> **ACTIVITY**:
Below are records; report the number of lines in them that include the word "your", with no other text.
>>
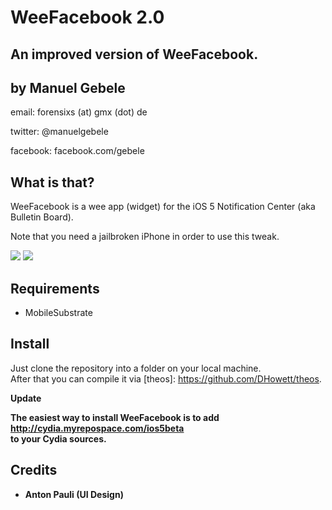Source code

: WeeFacebook 2.0
===============
An improved version of WeeFacebook.
-----------------------------------

by Manuel Gebele
----------------

email: forensixs (at) gmx (dot) de

twitter: @manuelgebele

facebook: facebook.com/gebele


What is that?
-------------

WeeFacebook is a wee app (widget) for the iOS 5 Notification Center 
(aka Bulletin Board).

Note that you need a jailbroken iPhone in order to use this tweak.

[![](http://img847.imageshack.us/img847/8816/ss1u.png)](http://img847.imageshack.us/img847/8816/ss1u.png)
[![](http://img855.imageshack.us/img855/9393/ss2ta.png)](http://img855.imageshack.us/img855/9393/ss2ta.png)

Requirements
------------

* MobileSubstrate

Install
-------

Just clone the repository into a folder on your local machine.<br />
After that you can compile it via [theos]: https://github.com/DHowett/theos.

<b>Update<b /><br />

The easiest way to install WeeFacebook is to add <b>http://cydia.myrepospace.com/ios5beta </b><br />
to your Cydia sources.

Credits
--------

* Anton Pauli (UI Design)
<<
> **OUTPUT FOR THIS EXERCISE**:
2